Vijay vs N.Dakshinamoorthy on 26 March, 2018

Author: Pushpa Sathyanarayana

Bench: Pushpa Sathyanarayana

        

 

IN THE HIGH COURT OF JUDICATURE AT MADRAS

DATED : 26.03.2018

CORAM:

THE HONOURABLE MRS.JUSTICE PUSHPA SATHYANARAYANA

S.A.No.80 of 2015
and M.P.No.1 of 2016

Vijay							.. Appellant/Plaintiff

Vs.

N.Dakshinamoorthy				.. Respondent/defendant 
* * *
Prayer : Second Appeal filed under Section 100 of the Code of Civil Procedure, against the judgement and decree dated 24.11.2014 made in A.S.No.28 of 2012 on the file of the learned Principal Distirct Judge, Tindivanam, reversing the judgement and decree dated 29.02.2012, passed in O.S.No.255 of 2007 on the file of the Additional District Munsif, Tindivanam. 
* * *
		For Appellant	:  Mr.Ravikumar Paul, Senior Advocate
					   M/s.Paul and Paul

		For Respondent	:  Mrs.Hema Sampath, Senior Advocate
					   Ms.R.Meenal


J U D G E M E N T

The plaintiff is the appellant and the suit is filed by the plaintiff for declaration that he is absolutely entitled to the suit properties, for recovery of possession and also for mesne profits.

2. The case of the plaintiff, as projected in the plaint, is as follows :

(i) The suit property is situated in an total extent of 0.65 cents in Survey No.299/13 and 299/13A, in which, an extent of 0.50 cents within the boundaries as given in the plaint. The suit property originally belonged to the defendant. He had executed a settlement deed in favour of his only daughter Anandhi on 28.03.2002. The settlement deed also mentions that the suit property was given possession to her. The above said Anandhi's husband was one Arulraj, who is said to have constructed a shopping complex in the suit property by spending a considerable amount.
(ii) While so, the above said Anandhi died intestate on 27.07.2005 leaving behind her husband Arulraj as the only sole surviving heir. On the death of Anandhi, her husband Arulraj claimed to be the absolute owner of the property.
(iii) Anandhi's husband Arulraj was murdered on 23.08.2006. The plaintiff is the brother's son of the deceased Arulraj. It is stated that the said Arulraj had executed a Will on 02.05.2006 making a bequest in favour of the plaintiff. Therefore, the plaintiff claims to be the owner of the property, after the demise of the said Arulraj, pursuant to the Will dated 02.05.2006.
(iv) Thus, claiming lawful ownership over the property, the plaintiff filed the suit in O.S.No.255 of 2007 on the file of the District Munsif Court, Tindivanam, seeking a declaration of the title over the same.

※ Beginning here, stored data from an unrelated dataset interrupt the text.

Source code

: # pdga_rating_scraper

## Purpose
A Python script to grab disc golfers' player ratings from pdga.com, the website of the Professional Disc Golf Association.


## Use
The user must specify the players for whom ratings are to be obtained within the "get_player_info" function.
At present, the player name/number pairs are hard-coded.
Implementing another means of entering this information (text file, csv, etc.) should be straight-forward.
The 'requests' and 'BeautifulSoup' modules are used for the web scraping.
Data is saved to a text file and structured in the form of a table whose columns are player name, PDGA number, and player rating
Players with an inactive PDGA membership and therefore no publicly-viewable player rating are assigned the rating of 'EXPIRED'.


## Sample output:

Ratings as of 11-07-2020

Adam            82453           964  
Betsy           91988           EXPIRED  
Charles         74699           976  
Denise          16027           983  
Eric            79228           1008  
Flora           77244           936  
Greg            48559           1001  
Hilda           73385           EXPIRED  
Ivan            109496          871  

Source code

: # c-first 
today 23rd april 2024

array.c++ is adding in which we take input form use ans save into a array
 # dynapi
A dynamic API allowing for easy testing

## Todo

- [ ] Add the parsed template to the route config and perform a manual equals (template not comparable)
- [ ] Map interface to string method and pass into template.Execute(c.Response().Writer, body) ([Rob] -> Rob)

3. The suit was resisted by the defendant contending that the suit property belonged to the defendant. It is also admitted that he had executed a settlement deed in favour of his daughter Anandhi on 28.03.2002. However, the same was not acted upon, as his daughter Anandhi herself did not know about the execution of the settlement deed. During her lifetime, the said Anandhi had never accepted the settlement deed nor acted upon the same. The defendant further denied the fact that the buildings on the suit property were constructed by Arulraj, husband of Anandhi. It is also denied that after the death of Anandhi on 27.07.2005, the property automatically devolved upon her husband Arulraj. The said Arulraj never let the shops for rent or collected rents from the same. The suit property had a total extent of 0.65 cents, of which, there are shops in an extent of 0.15 cents of land and the rest of the land, i.e., 0.50 cents is lying vacant. The plaintiff had deliberately omitted the shop portion and had filed the suit only for the landed portion in order to avoid payment of court fees. It is the specific case of the defendant that the shops were constructed only by him and he had inducted the tenants. For the construction of the shops, he had also borrowed loan from the Land Development Bank. The defendant, being the owner of the property, had never handed over the possession to the settlee and he had been in continuous possession of the same, after the death of Anandhi. The defendant had also cancelled the settlement deed on 04.09.2006. Thus, the defendant, who is admittedly the owner of the property, had sought for the dismissal of the suit.

4. On the side of the plaintiff, he got examined himself as P.W.1, in addition to examining one Iyyanar as P.W.2, and marking Exs.A.1 to A.18. The defendant examined himself as D.W.1 and marked Exs.B.1 to B.14.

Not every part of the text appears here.